Por João Paulo Cunha*
A definição da candidatura de Fernando Haddad, do Partido dos Trabalhadores, inicia novo cronograma para a eleição presidencial. O tempo é pouco e é hora de olhar para a frente. O momento da defesa da candidatura de Lula foi cumprido com lealdade, mas passou. Um dos maiores equívocos em torno do novo candidato é reforçar sua dependência absoluta de Lula. Haddad não é um poste, tem luz própria. É um homem preparado, experiente e com muito a aportar à campanha.
Durante muito tempo se criticou a falta de formação de novas lideranças, tanto na esquerda quanto na direita. Lula e FHC teriam dificultado a emergência de nomes capazes de levar adiante os projetos políticos de seus grupos. Os tucanos foram soterrados pela vaidade e egoísmo de um homem para o qual a generosidade sempre parecia gesto de derrota. Os petistas se viram dominados por uma força política que foi da retomada da mobilização social ao exercício virtuoso do poder popular. Os liberais não superaram a inveja, os petistas a idolatria.
Fernando Haddad tem tudo para reverter essa história. Em primeiro lugar, não esconde sua integração ao partido. Coordenou a elaboração do plano de governo, manteve proximidade a Lula da forma devida, participou de governos petistas e experimentou as urnas. Com origem na classe média, intelectual, é um representante de segmentos que também definem o partido em sua abrangência e universalidade necessárias. Sua proposta é para toda a sociedade, como deve ser sempre na política.

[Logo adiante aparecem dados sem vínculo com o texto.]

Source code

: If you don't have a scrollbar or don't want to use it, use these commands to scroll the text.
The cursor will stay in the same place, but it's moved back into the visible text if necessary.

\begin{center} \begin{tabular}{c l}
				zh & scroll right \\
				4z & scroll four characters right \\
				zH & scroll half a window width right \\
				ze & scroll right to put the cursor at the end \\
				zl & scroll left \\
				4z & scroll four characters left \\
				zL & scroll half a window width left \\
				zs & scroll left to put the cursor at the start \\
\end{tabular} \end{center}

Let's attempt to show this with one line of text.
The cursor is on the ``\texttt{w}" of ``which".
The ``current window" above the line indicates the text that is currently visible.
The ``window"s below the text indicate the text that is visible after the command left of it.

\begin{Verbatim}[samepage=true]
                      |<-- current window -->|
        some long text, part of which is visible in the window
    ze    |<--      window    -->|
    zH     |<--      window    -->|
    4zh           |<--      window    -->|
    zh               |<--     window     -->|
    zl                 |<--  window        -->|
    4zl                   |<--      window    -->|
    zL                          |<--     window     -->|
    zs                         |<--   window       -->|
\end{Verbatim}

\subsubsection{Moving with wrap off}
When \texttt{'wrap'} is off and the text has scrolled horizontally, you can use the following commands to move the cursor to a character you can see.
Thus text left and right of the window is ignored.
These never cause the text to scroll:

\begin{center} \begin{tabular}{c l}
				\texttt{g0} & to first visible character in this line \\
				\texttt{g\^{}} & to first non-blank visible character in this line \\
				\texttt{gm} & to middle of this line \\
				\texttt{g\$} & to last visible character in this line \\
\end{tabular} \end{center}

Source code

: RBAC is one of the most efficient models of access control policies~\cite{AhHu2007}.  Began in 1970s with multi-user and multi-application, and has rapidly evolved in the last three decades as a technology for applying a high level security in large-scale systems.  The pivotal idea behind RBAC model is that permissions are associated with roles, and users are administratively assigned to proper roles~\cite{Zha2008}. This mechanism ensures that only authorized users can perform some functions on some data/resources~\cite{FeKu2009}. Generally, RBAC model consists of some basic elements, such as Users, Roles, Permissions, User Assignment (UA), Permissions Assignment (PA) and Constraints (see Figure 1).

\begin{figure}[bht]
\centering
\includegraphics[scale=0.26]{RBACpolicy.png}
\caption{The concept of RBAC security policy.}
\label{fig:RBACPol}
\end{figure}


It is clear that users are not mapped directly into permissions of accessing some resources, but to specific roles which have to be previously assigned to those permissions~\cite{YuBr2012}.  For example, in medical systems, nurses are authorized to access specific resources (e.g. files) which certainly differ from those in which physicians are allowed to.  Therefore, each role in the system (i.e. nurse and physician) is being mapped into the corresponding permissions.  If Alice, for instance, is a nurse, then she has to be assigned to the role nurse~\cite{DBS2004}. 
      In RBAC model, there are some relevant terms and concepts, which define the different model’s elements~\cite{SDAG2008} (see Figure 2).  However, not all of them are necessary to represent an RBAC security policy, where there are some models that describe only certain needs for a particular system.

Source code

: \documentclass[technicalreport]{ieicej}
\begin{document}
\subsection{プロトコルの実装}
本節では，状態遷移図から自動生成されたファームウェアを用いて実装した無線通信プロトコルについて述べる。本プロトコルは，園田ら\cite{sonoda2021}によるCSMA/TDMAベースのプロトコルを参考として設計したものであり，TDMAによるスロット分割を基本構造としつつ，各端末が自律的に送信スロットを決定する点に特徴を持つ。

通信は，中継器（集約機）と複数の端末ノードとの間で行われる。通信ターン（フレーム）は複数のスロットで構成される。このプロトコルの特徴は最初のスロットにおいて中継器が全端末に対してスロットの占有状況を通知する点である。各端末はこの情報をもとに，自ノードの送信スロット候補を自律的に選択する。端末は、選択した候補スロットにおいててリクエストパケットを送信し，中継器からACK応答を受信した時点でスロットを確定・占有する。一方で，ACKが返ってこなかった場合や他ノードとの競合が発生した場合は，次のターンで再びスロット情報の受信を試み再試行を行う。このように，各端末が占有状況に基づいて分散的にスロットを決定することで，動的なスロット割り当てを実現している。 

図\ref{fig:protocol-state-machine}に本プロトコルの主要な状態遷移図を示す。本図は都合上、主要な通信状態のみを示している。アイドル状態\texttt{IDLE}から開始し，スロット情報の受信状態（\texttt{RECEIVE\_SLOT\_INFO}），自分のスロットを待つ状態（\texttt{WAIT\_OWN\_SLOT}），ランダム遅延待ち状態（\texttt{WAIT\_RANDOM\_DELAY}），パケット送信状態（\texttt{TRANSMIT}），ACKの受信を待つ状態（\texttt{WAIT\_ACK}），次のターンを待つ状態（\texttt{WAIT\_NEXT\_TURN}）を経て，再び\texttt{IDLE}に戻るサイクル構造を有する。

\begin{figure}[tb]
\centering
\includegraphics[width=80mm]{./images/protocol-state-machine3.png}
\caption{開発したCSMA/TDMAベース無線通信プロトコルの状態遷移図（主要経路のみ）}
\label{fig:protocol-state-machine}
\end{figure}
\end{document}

A formação de uma pessoa e sua trajetória de vida apontam os caminhos do que se pode esperar dela. Haddad é professor, tem formação em direito, mestrado em economia e doutorado em filosofia. Foi ministro da Educação e prefeito de São Paulo. Nessas indicações mais gerais estão presentes algumas expectativas importantes ligadas ao seu nome.

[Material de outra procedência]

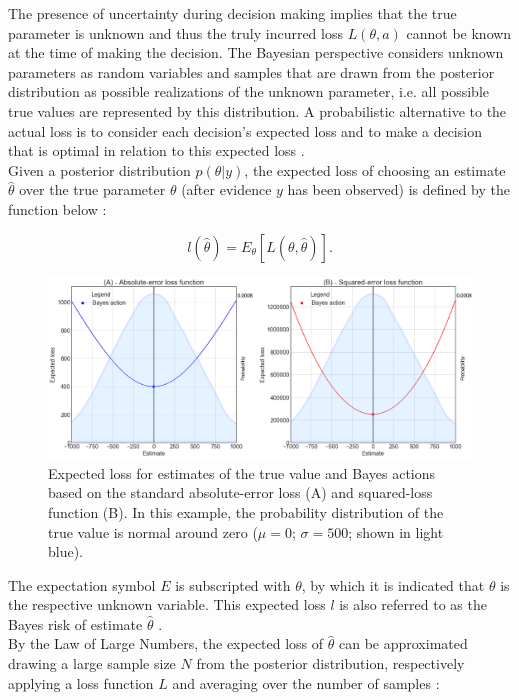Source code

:         The presence of uncertainty during decision making implies that the true parameter is unknown and thus the truly incurred loss $L(\theta,a)$ cannot be known at the time of making the decision. The Bayesian perspective considers unknown parameters as random variables and samples that are drawn from the posterior distribution as possible realizations of the unknown parameter, i.e. all possible true values are represented by this distribution. A probabilistic alternative to the actual loss is to consider each decision's expected loss and to make a decision that is optimal in relation to this expected loss \citep{berger2013stat, davidson2015}.\\        
        Given a posterior distribution $p(\theta|y)$, the expected loss of choosing an estimate $\hat{\theta}$ over the true parameter $\theta$ (after evidence $y$ has been observed) is defined by the function below \citep{davidson2015}:
        
        \begin{equation}\label{eq:ExpectedLoss}
        l(\hat{\theta}) = E_{\theta}[L(\theta,\hat{\theta})].
        \end{equation}  
        
        \begin{figure}[h]
        	\centering
        	\includegraphics[width=1\textwidth]{Figures/loss_functions2.png}
        	\caption{Expected loss for estimates of the true value and Bayes actions based on the standard absolute-error loss (A) and squared-loss function (B). In this example, the probability distribution of the true value is normal around zero ($\mu = 0$; $\sigma = 500$; shown in light blue).}\label{fig:standard_LF} 
        \end{figure}
        
        The expectation symbol $E$ is subscripted with $\theta$, by which it is indicated that $\theta$ is the respective unknown variable. This expected loss $l$ is also referred to as the Bayes risk of estimate $\hat{\theta}$ \citep{berger2013stat, davidson2015}.\\        
        By the Law of Large Numbers, the expected loss of $\hat{\theta}$ can be approximated drawing a large sample size $N$ from the posterior distribution, respectively applying a loss function $L$ and averaging over the number of samples \citep{davidson2015}:
        
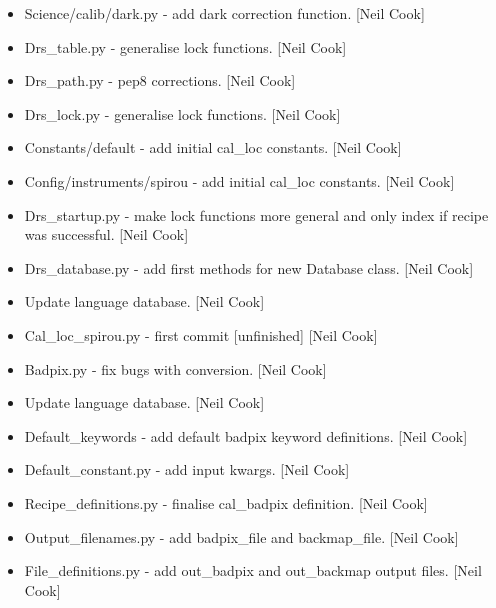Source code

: \documentclass[a4paper,10pt,english]{report}
\begin{document}
\begin{itemize}
\item {} 
Science/calib/dark.py - add dark correction function. {[}Neil Cook{]}

\item {} 
Drs\_table.py - generalise lock functions. {[}Neil Cook{]}

\item {} 
Drs\_path.py - pep8 corrections. {[}Neil Cook{]}

\item {} 
Drs\_lock.py - generalise lock functions. {[}Neil Cook{]}

\item {} 
Constants/default - add initial cal\_loc constants. {[}Neil Cook{]}

\item {} 
Config/instruments/spirou - add initial cal\_loc constants. {[}Neil Cook{]}

\item {} 
Drs\_startup.py - make lock functions more general and only index if
recipe was successful. {[}Neil Cook{]}

\item {} 
Drs\_database.py - add first methods for new Database class. {[}Neil
Cook{]}

\item {} 
Update language database. {[}Neil Cook{]}

\item {} 
Cal\_loc\_spirou.py - first commit {[}unfinished{]} {[}Neil Cook{]}

\item {} 
Badpix.py - fix bugs with conversion. {[}Neil Cook{]}

\item {} 
Update language database. {[}Neil Cook{]}

\item {} 
Default\_keywords - add default badpix keyword definitions. {[}Neil Cook{]}

\item {} 
Default\_constant.py - add input kwargs. {[}Neil Cook{]}

\item {} 
Recipe\_definitions.py - finalise cal\_badpix definition. {[}Neil Cook{]}

\item {} 
Output\_filenames.py - add badpix\_file and backmap\_file. {[}Neil Cook{]}

\item {} 
File\_definitions.py - add out\_badpix and out\_backmap output files.
{[}Neil Cook{]}


\end{itemize}
\end{document}
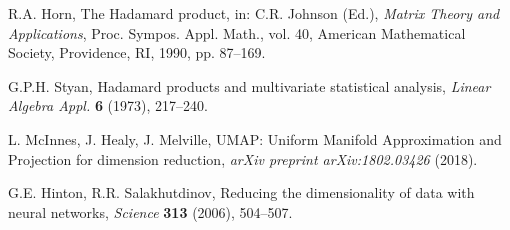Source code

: \documentclass[11pt]{amsart}
\theoremstyle{plain}
\theoremstyle{definition}
\theoremstyle{remark}
\begin{document}
\begin{thebibliography}{99}

R.A. Horn, The Hadamard product, in: C.R. Johnson (Ed.), \emph{Matrix Theory and Applications}, Proc. Sympos. Appl. Math., vol. 40, American Mathematical Society, Providence, RI, 1990, pp. 87--169.

G.P.H. Styan, Hadamard products and multivariate statistical analysis, \emph{Linear Algebra Appl.} \textbf{6} (1973), 217--240.

L. McInnes, J. Healy, J. Melville, UMAP: Uniform Manifold Approximation and Projection for dimension reduction, \emph{arXiv preprint arXiv:1802.03426} (2018).

G.E. Hinton, R.R. Salakhutdinov, Reducing the dimensionality of data with neural networks, \emph{Science} \textbf{313} (2006), 504--507.

\end{thebibliography}
\end{document}
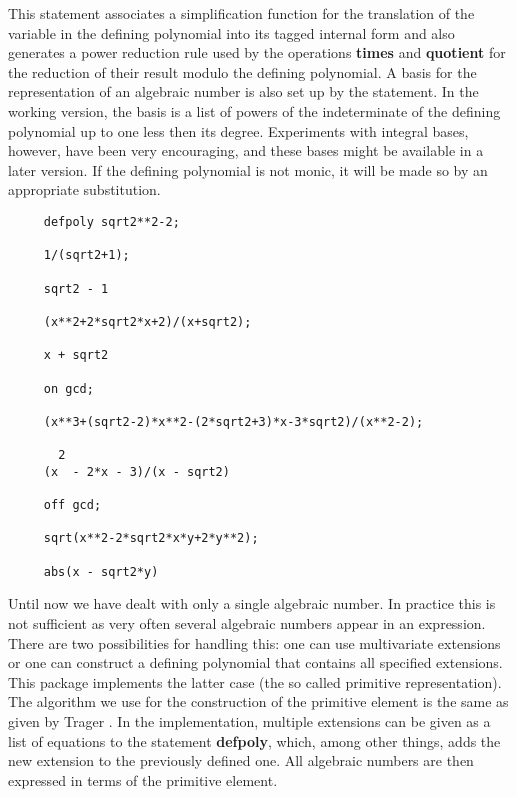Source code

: This statement associates a simplification function for the
translation of the variable in the defining polynomial into its tagged
internal form and also generates a power reduction rule used by the
operations {\bf times} and {\bf quotient} for the reduction of their
result modulo the defining polynomial.  A basis for the representation
of an algebraic number is also set up by the statement.  In the
working version, the basis is a list of powers of the indeterminate of
the defining polynomial up to one less then its degree.  Experiments
with integral bases, however, have been very encouraging, and these
bases might be available in a later version.  If the defining
polynomial is not monic, it will be made so by an appropriate
substitution.

\example {}

\begin{verbatim}
     defpoly sqrt2**2-2;

     1/(sqrt2+1);

     sqrt2 - 1

     (x**2+2*sqrt2*x+2)/(x+sqrt2);

     x + sqrt2

     on gcd;

     (x**3+(sqrt2-2)*x**2-(2*sqrt2+3)*x-3*sqrt2)/(x**2-2);

       2
     (x  - 2*x - 3)/(x - sqrt2)

     off gcd;

     sqrt(x**2-2*sqrt2*x*y+2*y**2);

     abs(x - sqrt2*y)
\end{verbatim}

Until now we have dealt with only a single algebraic number.  In practice
this is not sufficient as very often several algebraic numbers appear in an
expression.  There are two possibilities for handling this: one can use
multivariate extensions \cite{Davenport:81} or one can construct a defining
polynomial that contains all specified extensions.  This package implements
the latter case (the so called primitive representation).  The algorithm we
use for the construction of the primitive element is the same as given by
Trager \cite{Trager:76}.  In the implementation, multiple extensions can be
given as a list of equations to the statement {\bf defpoly}, which, among other
things, adds the new extension to the previously defined one.  All
algebraic numbers are then expressed in terms of the primitive element.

Quando se fala em papel do sujeito na história, talvez se esteja apontando o que há de singular em sua forma de agir no mundo. Está na hora de “Andrade” mostrar quem é Haddad. Em cada uma das áreas pelas quais passou, o candidato tem um histórico de realizações e propostas que precisam ser debatidos na campanha. Se o eixo está dado no plano de governo e pela trajetória das administrações petistas, interrompida pelo golpe, os caminhos serão outros.
De sua formação em economia, o novo candidato traz a urgência de retomar um projeto de desenvolvimento para o país, que tenha nos seus fundamentos tanto o crescimento como a distribuição de renda. Diferentemente dos economistas liberais, Haddad tem tudo para centrar sua ação em geração de emprego e renda, justiça tributária e aposta na sustentabilidade e nas novas matrizes produtivas.

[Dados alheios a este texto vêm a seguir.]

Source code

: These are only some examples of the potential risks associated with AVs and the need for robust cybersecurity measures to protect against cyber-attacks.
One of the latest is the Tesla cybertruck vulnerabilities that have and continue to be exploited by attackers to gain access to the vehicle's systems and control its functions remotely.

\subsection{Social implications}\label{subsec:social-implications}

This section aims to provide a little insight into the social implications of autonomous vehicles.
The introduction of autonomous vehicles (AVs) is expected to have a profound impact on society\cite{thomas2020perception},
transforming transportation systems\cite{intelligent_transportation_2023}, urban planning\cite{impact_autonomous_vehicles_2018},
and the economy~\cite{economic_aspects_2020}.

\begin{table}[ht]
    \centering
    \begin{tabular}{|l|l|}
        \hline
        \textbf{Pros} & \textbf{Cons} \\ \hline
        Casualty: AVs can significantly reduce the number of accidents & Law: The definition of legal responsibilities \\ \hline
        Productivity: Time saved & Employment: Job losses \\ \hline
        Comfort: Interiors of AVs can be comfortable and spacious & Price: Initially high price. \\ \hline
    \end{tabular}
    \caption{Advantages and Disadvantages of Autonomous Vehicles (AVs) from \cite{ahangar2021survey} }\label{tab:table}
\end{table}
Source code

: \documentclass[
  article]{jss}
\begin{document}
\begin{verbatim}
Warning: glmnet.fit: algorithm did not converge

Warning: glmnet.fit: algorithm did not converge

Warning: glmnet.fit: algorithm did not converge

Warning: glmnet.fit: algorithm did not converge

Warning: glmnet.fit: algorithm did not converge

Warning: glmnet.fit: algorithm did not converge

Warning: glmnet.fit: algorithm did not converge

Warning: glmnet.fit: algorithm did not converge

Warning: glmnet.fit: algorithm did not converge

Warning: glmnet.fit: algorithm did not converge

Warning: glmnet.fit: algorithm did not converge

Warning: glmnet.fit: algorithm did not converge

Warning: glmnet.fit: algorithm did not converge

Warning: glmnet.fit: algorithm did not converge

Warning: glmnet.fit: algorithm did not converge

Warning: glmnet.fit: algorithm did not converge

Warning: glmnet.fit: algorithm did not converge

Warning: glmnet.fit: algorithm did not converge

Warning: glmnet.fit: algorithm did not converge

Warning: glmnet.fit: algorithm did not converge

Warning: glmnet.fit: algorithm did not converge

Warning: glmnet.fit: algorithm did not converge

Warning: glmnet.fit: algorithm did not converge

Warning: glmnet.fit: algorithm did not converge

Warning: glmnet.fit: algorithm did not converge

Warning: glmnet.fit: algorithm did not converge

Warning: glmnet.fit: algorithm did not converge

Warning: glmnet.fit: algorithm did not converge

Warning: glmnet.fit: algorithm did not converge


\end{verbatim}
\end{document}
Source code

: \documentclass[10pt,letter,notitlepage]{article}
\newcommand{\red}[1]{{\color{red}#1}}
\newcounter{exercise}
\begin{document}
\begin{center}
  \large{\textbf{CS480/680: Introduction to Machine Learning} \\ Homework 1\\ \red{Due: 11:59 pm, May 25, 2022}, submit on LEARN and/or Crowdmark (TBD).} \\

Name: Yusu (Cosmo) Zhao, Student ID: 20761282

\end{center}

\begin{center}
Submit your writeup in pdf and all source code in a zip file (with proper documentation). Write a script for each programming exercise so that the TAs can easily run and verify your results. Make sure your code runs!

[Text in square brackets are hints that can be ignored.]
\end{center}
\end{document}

O novo projeto de desenvolvimento, que se pode esperar pela trajetória do candidato, deverá revogar as medidas que retiraram direitos do trabalhador e recuperar a soberania em relação ao petróleo e outras riquezas estratégicas. E, é claro, revogar medidas de austeridade que interrompem gastos sociais para alimentar a vazão das despesas financeiras. Não se espera menos dele, mas se espera mais em matéria de aclarar os instrumentos para a execução desse projeto.
Para a educação, o professor e ex-ministro Fernando Haddad precisa trazer, além das experiências exitosas de ampliação de acesso à universidade e dos projetos de melhoria dos resultados do ensino básico, o potencial de transformação necessário ao setor. A educação se tornou no Brasil uma referência ampla demais e, portanto, indefinida. Todos são a favor, falam em investimentos na área e em melhorar o ensino.
No entanto, na generalidade da defesa se escondem projetos muito distintos. Entre eles a defesa da privatização, da segregação por classe, da perda da dimensão crítica e imposição de censura e constrangimento ao professor, da cobrança nas universidades públicas, da vinculação estrita da pesquisa ao setor produtivo. Há desafios estruturais, como a conformação do Sistema Nacional de Educação e a institucionalização de formas participativas de gestão.
No entanto é preciso antes recuperar o debate sobre o ensino médio, prostituído pela reforma do governo Temer, e retomar os investimentos no setor, da creche a pós-graduação, em patamares civilizados. A escola que leva bomba em padrões internacionais de avaliação não é um descaminho, mas um projeto seguido à risca pelos defensores da privatização do setor. O grande desafio é sair do discurso emancipatório inflado para a prática da sala de aula. Ter indicadores modernos na cabeça e sensibilidade. E pó de giz na mão.
Na gestão da cidade de São Paulo, Haddad implantou projetos transformadores, com destaque para a elaboração de um plano diretor considerado um dos mais avançados do mundo pelos urbanistas. Pensar o futuro com o olho no presente, como o investimento humanizador em mobilidade urbana, com rede de ciclovias e a valorização do transporte público. As pessoas que criticam ciclovias são as mesmas que babam com a Dinamarca enquanto trafegam sozinhas em um carro capaz e transportar uma tropa. A reocupação do espaço público pelas pessoas foi outra medida de pouco custo e muita efetividade existencial.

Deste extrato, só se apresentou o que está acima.